When Im refinishing I do sending to bare wood. Then stain with sponge rag for stain. Then I stain brush to make some lines. After that I sprayed the same stain "really smoothly and easy barely spraying" with airless gun. Then after it dries, 2 coats, I sprayed using KRYSTAL High-Solids Conversion Varnish smooth and easy but Not hard. Then I sanded for leaks and other bumps easy and smooth. Vacuum all the sanded stuff. Then I spray full Krystal Vernish 3 coats. It drys pretty quick. I sand and vacuum after every coat but final. I use sponge sander. After it is all ready and the Vernish is dry I use decorative oil glaze with brush. clean it up with piece of clothing to take some of the glazing off a bit if its too much. use your fantasy and imaginations in glazing.
hope that helps.
and by the way a quick tip when sanding use an old sponge sander not new one because it will tear off and will mess it up. 

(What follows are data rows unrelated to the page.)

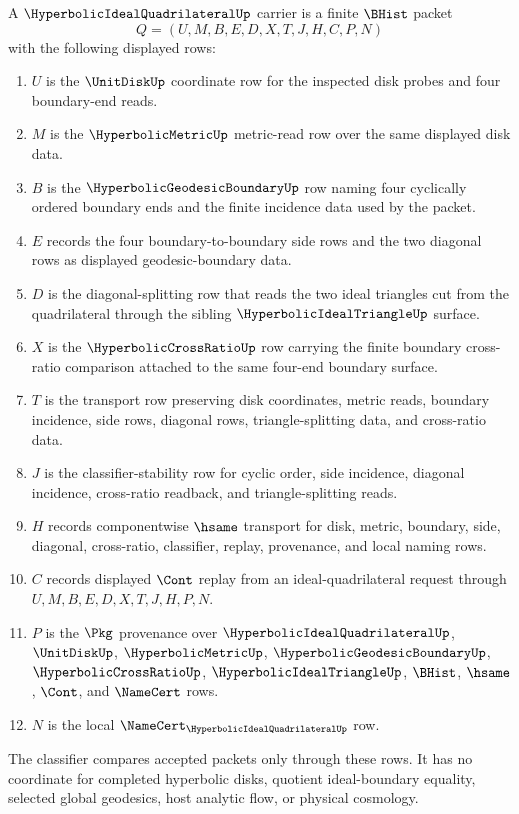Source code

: \begin{definition}
\label{def:hyperbolic-ideal-quadrilateral-carrier}
A $\HyperbolicIdealQuadrilateralUp$ carrier is a finite $\BHist$ packet
$$
Q=(U,M,B,E,D,X,T,J,H,C,P,N)
$$
with the following displayed rows:
\begin{enumerate}
\item $U$ is the $\UnitDiskUp$ coordinate row for the inspected disk probes and four boundary-end reads.
\item $M$ is the $\HyperbolicMetricUp$ metric-read row over the same displayed disk data.
\item $B$ is the $\HyperbolicGeodesicBoundaryUp$ row naming four cyclically ordered boundary ends and the finite incidence data used by the packet.
\item $E$ records the four boundary-to-boundary side rows and the two diagonal rows as displayed geodesic-boundary data.
\item $D$ is the diagonal-splitting row that reads the two ideal triangles cut from the quadrilateral through the sibling $\HyperbolicIdealTriangleUp$ surface.
\item $X$ is the $\HyperbolicCrossRatioUp$ row carrying the finite boundary cross-ratio comparison attached to the same four-end boundary surface.
\item $T$ is the transport row preserving disk coordinates, metric reads, boundary incidence, side rows, diagonal rows, triangle-splitting data, and cross-ratio data.
\item $J$ is the classifier-stability row for cyclic order, side incidence, diagonal incidence, cross-ratio readback, and triangle-splitting reads.
\item $H$ records componentwise $\hsame$ transport for disk, metric, boundary, side, diagonal, cross-ratio, classifier, replay, provenance, and local naming rows.
\item $C$ records displayed $\Cont$ replay from an ideal-quadrilateral request through $U,M,B,E,D,X,T,J,H,P,N$.
\item $P$ is the $\Pkg$ provenance over $\HyperbolicIdealQuadrilateralUp$, $\UnitDiskUp$, $\HyperbolicMetricUp$, $\HyperbolicGeodesicBoundaryUp$, $\HyperbolicCrossRatioUp$, $\HyperbolicIdealTriangleUp$, $\BHist$, $\hsame$, $\Cont$, and $\NameCert$ rows.
\item $N$ is the local $\NameCert_{\HyperbolicIdealQuadrilateralUp}$ row.
\end{enumerate}
The classifier compares accepted packets only through these rows. It has no coordinate for completed hyperbolic disks, quotient ideal-boundary equality, selected global geodesics, host analytic flow, or physical cosmology.
\end{definition}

you are done!  wait till it drys and clean up!

sorry for the late reply


----------



## modernfinish (Mar 20, 2013)

Svyatoslav70 said:


> When Im refinishing I do sending to bare wood. Then stain with sponge rag for stain. Then I stain brush to make some lines. After that I sprayed the same stain "really smoothly and easy barely spraying" with airless gun. Then after it dries, 2 coats, I sprayed using KRYSTAL High-Solids Conversion Varnish smooth and easy but Not hard. Then I sanded for leaks and other bumps easy and smooth. Vacuum all the sanded stuff. Then I spray full Krystal Vernish 3 coats. It drys pretty quick. I sand and vacuum after every coat but final. I use sponge sander. After it is all ready and the Vernish is dry I use decorative oil glaze with brush. clean it up with piece of clothing to take some of the glazing off a bit if its too much. use your fantasy and imaginations in glazing.
> hope that helps.
> and by the way a quick tip when sanding use an old sponge sander not new one because it will tear off and will mess it up.
> 
> ...


Nice quality , Top notch results. The carpentry work is on par as well ,do you do that too?


----------



## Svyatoslav70 (Apr 30, 2013)

modernfinish said:


> Nice quality , Top notch results. The carpentry work is on par as well ,do you do that too?


not sure what you mean by "The carpentry work is on par as well ,do you do that too?" All I did was just a refinish completely removed everything and refinish. I'm not a carpenter


----------



## modernfinish (Mar 20, 2013)

I spy new moulding all around all cabs and new wood floors , which takes some skill to do correctly at least from pics they look good.


----------



## Svyatoslav70 (Apr 30, 2013)

modernfinish said:


> I spy new moulding all around all cabs and new wood floors , which takes some skill to do correctly at least from pics they look good.


Yeah skills definitely needed. They come from experience


----------



## modernfinish (Mar 20, 2013)

Svyatoslav70 said:


> Yeah skills definitely needed. They come from experience


Really? Is that how it's learnt


----------



## Svyatoslav70 (Apr 30, 2013)

modernfinish said:


> Really? Is that how it's learnt


Not really, you build up your learning and skills from experience in my opinion


----------



## wje (Apr 11, 2009)

How many hours does one of these refinishes take you ?


----------



## Svyatoslav70 (Apr 30, 2013)

wje said:


> How many hours does one of these refinishes take you ?


sorry for the late reply. It took about 3 weeks to do everything those doors that are on the pictures, full kitchen cabins, 2 bathroom cabins and master bedroom cabin and small office in the kitchen.


----------



## chinujhon (Apr 23, 2013)

I like your shared images.. Great work done by you..


----------